§ Aim of the task: Every line of the data that contains the string "tracking" must be copied.

<<<<

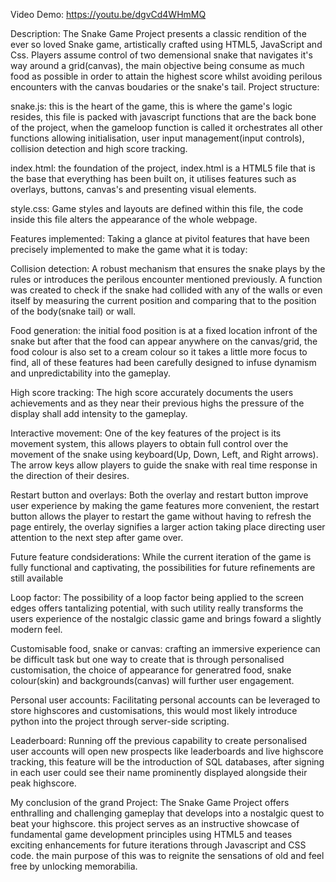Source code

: Video Demo: https://youtu.be/dgvCd4WHmMQ

Description: The Snake Game Project presents a classic rendition of the ever so loved Snake game, artistically crafted using HTML5, JavaScript and Css. Players assume control of two demensional snake that navigates it's way around a grid(canvas), the main objective being consume as much food as possible in order to attain the highest score whilst avoiding perilous encounters with the canvas boudaries or the snake's tail.
Project structure:

snake.js: this is the heart of the game, this is where the game's logic resides, this file is packed with javascript functions that are the back bone of the project, when the gameloop function is called it orchestrates all other functions allowing initialisation, user input management(input controls), collision detection and high score tracking.

index.html: the foundation of the project, index.html is a HTML5 file that is the base that everything has been built on, it utilises features such as overlays, buttons, canvas's and presenting visual elements.

style.css: Game styles and layouts are defined within this file, the code inside this file alters the appearance of the whole webpage.

Features implemented: Taking a glance at pivitol features that have been precisely implemented to make the game what it is today:

Collision detection: A robust mechanism that ensures the snake plays by the rules or introduces the perilous encounter mentioned previously. A function was created to check if the snake had collided with any of the walls or even itself by measuring the current position and comparing that to the position of the body(snake tail) or wall.

Food generation: the initial food position is at a fixed location infront of the snake but after that the food can appear anywhere on the canvas/grid, the food colour is also set to a cream colour so it takes a little more focus to find, all of these features had been carefully designed to infuse dynamism and unpredictability into the gameplay.

High score tracking: The high score accurately documents the users achievements and as they near their previous highs the pressure of the display shall add intensity to the gameplay.

Interactive movement: One of the key features of the project is its movement system, this allows players to obtain full control over the movement of the snake using keyboard(Up, Down, Left, and Right arrows). The arrow keys allow players to guide the snake with real time response in the direction of their desires.

Restart button and overlays: Both the overlay and restart button improve user experience by making the game features more convenient, the restart button allows the player to restart the game without having to refresh the page entirely, the overlay signifies a larger action taking place directing user attention to the next step after game over.

Future feature condsiderations: While the current iteration of the game is fully functional and captivating, the possibilities for future refinements are still available

Loop factor: The possibility of a loop factor being applied to the screen edges offers tantalizing potential, with such utility really transforms the users experience of the nostalgic classic game and brings foward a slightly modern feel.

Customisable food, snake or canvas: crafting an immersive experience can be difficult task but one way to create that is through personalised customisation, the choice of appearance for generatred food, snake colour(skin) and backgrounds(canvas) will further user engagement.

Personal user accounts: Facilitating personal accounts can be leveraged to store highscores and customisations, this would most likely introduce python into the project through server-side scripting.

Leaderboard: Running off the previous capability to create personalised user accounts will open new prospects like leaderboards and live highscore tracking, this feature will be the introduction of SQL databases, after signing in each user could see their name prominently displayed alongside their peak highscore.

My conclusion of the grand Project: The Snake Game Project offers enthralling and challenging gameplay that develops into a nostalgic quest to beat your highscore. this project serves as an instructive showcase of fundamental game development principles using HTML5 and teases exciting enhancements for future iterations through Javascript and CSS code. the main purpose of this was to reignite the sensations of old and feel free by unlocking memorabilia.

>>>>

§ Exercise output:
snake.js: this is the heart of the game, this is where the game's logic resides, this file is packed with javascript functions that are the back bone of the project, when the gameloop function is called it orchestrates all other functions allowing initialisation, user input management(input controls), collision detection and high score tracking.
High score tracking: The high score accurately documents the users achievements and as they near their previous highs the pressure of the display shall add intensity to the gameplay.
Leaderboard: Running off the previous capability to create personalised user accounts will open new prospects like leaderboards and live highscore tracking, this feature will be the introduction of SQL databases, after signing in each user could see their name prominently displayed alongside their peak highscore.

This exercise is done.